Early Swiss / Italian  Post Office and Telegraph Office Hand Key. Circ 1860 - 1900.
 
This is a beautiful early Swiss / Italian Post Office and Telegraph Office heavy brass key with 1/2” X 5/16” X 4-1/2” straight lever with an adjustable pull-down spring beyond pivot. It has a doorknob shaped knob and make only contacts although the original wiring looks like it was set up as a break in key. Huge adjusting screws. 5-7/8” X 2”-13/16” Mahogany and Boxwood base with recessed wiring. Greg Ulsamer, DL1BFE, reports that this kind of key was first made in the 1850's by a Mechanicus by the name of Kaufman in the town of Solothurn and later by the 'Eidgenoessische Telegraphenwerkstaette' which was the workshop of the (governmental) Swiss Telegraph Administration. Since many of these keys are found in Italy, it has previously been assumed that they were Italian.

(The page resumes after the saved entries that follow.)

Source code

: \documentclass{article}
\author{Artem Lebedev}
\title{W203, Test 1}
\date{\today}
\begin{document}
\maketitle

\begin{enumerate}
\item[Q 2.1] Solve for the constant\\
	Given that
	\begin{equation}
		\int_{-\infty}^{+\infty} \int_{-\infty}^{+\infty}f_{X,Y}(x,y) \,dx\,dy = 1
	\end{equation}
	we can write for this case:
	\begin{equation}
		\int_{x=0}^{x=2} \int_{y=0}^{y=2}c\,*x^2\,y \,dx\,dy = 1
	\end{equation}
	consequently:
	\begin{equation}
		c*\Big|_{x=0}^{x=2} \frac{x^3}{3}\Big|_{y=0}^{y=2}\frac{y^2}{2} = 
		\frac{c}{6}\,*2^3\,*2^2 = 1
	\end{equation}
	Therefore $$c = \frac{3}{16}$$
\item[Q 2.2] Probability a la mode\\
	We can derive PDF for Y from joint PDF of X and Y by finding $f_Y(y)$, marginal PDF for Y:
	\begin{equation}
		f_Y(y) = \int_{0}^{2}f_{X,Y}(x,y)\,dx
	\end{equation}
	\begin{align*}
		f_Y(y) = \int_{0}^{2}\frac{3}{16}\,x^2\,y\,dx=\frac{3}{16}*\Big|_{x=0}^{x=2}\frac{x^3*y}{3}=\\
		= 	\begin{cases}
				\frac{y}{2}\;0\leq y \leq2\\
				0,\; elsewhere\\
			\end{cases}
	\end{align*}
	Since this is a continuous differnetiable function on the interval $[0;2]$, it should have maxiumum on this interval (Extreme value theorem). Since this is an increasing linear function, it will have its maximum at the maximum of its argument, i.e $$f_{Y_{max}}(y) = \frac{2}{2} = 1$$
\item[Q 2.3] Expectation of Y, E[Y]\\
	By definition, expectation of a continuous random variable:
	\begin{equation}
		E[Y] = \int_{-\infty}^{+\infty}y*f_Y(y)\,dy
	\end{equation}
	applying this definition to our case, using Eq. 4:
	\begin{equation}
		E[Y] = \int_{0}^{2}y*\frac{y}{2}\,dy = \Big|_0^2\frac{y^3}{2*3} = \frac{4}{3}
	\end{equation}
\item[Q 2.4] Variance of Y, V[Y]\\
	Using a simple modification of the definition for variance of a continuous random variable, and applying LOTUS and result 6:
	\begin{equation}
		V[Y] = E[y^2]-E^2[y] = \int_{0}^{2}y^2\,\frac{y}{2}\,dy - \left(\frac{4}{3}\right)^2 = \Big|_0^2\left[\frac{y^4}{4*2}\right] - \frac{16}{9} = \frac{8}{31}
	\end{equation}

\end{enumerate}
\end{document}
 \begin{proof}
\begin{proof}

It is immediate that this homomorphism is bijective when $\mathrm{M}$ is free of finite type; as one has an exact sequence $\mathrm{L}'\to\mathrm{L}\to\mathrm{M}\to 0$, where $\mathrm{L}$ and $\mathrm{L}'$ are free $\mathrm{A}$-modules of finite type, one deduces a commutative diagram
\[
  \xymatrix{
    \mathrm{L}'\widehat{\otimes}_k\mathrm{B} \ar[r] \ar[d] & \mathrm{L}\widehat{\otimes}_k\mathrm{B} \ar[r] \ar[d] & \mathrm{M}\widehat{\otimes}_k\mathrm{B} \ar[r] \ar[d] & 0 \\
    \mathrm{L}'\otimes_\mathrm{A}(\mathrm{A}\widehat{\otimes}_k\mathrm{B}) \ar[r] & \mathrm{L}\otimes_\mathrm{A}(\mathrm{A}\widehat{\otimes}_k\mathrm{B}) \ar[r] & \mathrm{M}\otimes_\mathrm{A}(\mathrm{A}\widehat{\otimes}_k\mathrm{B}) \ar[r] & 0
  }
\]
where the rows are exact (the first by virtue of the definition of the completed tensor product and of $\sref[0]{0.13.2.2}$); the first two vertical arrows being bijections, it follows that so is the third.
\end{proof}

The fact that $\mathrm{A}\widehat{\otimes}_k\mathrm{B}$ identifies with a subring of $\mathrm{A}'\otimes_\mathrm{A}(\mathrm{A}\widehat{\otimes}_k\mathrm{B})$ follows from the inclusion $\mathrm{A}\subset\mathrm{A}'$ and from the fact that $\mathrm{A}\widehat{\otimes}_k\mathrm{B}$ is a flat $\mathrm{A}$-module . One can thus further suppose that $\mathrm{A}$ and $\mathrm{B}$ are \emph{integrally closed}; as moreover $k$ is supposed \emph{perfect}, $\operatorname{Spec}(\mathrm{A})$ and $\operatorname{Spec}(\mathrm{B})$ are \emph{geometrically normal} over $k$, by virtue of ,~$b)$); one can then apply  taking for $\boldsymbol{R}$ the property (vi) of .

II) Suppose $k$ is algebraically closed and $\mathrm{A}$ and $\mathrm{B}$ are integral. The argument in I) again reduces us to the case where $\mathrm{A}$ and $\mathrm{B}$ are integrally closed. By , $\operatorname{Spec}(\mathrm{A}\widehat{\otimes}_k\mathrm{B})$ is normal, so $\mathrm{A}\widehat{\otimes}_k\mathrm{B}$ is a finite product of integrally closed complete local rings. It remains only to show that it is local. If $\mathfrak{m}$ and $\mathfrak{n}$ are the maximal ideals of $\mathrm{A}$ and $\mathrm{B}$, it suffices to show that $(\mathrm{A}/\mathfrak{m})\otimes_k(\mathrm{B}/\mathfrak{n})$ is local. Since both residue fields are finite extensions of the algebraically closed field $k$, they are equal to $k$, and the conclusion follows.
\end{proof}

Portable Linesman Key and Sounder Telegraph Set - F. ROSATI. MILAN.1865 - 1900
This beautiful tiny linesman set which measures only 4" wide x 4 3/8" deep and 2" high made by F Rosati in Milan between 1865 and 1900 is an extremely well made instrument. This example with the number 38 embossed in the right hand corner of which I can only guess is either the line number or the linesman's number. It is a combination set with twin horizontal Sounder coils which relay the incoming message when the key is in the rest position and is inoperative when the key breaks in to send. There are terminals marked "L" for Line, + "Positive and - "Negative". Siemens Bros in London made a similar looking set during the same time period but the typical Italian design of this set makes it stand out from the Siemens version which overall looks chunky and lacks fine detail.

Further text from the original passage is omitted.